According to one study, the Deep Web is estimated to be 500 times larger than the surface Web. As the number of dynamic websites and applications increase, this number will only go up. Imagine…all that data is not available to search engines!

It is difficult to automatically determine if a Web resource is a member of the surface Web or the Deep Web. If a search engine provides a backlink for a resource, one may assume that the resource is in the surface Web.

Unfortunately, search engines do not always provide all backlinks to resources. Even if a backlink does exist, there is no way to determine if the resource providing the link is itself in the surface Web without crawling all of the Web.

Furthermore, a resource may reside in the surface Web, but it may not have yet been found by a search engine. Therefore, if we have an arbitrary resource, we cannot know for sure if the resource resides in the surface Web or Deep Web without a complete crawl of the Web.

The format in which search results are to be presented varies widely by the particular topic of the search and the type of content being exposed.

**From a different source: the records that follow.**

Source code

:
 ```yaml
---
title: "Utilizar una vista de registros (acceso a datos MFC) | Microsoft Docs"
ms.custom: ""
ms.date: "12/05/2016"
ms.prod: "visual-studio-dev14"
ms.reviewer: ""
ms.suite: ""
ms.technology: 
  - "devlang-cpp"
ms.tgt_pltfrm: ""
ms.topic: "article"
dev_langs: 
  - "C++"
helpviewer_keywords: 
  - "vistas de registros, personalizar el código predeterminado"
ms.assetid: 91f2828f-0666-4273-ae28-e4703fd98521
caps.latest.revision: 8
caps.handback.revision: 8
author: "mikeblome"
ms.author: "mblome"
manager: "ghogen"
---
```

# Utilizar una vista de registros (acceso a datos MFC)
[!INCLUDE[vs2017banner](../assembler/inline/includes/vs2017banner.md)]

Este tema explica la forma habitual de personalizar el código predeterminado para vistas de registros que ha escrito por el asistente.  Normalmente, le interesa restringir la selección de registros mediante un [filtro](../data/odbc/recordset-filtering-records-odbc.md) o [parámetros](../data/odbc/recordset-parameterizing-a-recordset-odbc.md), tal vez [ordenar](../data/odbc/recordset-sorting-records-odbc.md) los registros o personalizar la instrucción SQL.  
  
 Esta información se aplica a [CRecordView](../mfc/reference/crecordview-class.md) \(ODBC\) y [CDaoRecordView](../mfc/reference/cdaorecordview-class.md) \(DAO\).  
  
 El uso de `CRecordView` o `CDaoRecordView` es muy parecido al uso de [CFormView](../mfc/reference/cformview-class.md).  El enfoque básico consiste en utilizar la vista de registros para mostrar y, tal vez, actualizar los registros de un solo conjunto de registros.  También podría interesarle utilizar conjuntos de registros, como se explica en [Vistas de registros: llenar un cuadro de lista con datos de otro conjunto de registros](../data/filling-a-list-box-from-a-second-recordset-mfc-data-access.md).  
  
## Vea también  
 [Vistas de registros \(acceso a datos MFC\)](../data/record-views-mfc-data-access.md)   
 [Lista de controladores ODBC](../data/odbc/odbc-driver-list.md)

The challenge is to find and map similar data elements from multiple disparate sources so that search results may be exposed in a unified format on the search report irrespective of their source.

The lines between search engine content and the Deep Web have begun to blur, as search services start to provide access to part or all of once-restricted content. An increasing amount of Deep Web content is opening up to free search as publishers and libraries make agreements with large search engines.

In the future, Deep Web content may be defined less by opportunity for search than by access fees or other types of authentication.

Isn’t content from social media, too, getting into search space?

Over the last couple of years, there has been an explosion of social media content on the Web. This includes blog posts, postings on forums and message boards, Facebook status updates, tweets, and so on. The challenge for search engines is going to be to crawl and index this content, and surface the results in a relevant manner in real-time to users.

Social media content is not only hard to discover, crawl and index, but it also changes at an extremely rapid pace, which is something that search engines currently have not been designed to deal with.

The other trend on the Web, that has largely been driven by social media sites, is the diversification of information types. The Web, which predominantly consisted of HTML documents a few years ago, has evolved into a rich and interactive medium consisting of user-generated videos, widgets and gizmos, playable games, and so on. This poses a challenge for search engines because many of their relevance algorithms are still text-centric, and don’t leverage metadata like user ratings and reputations to rank results.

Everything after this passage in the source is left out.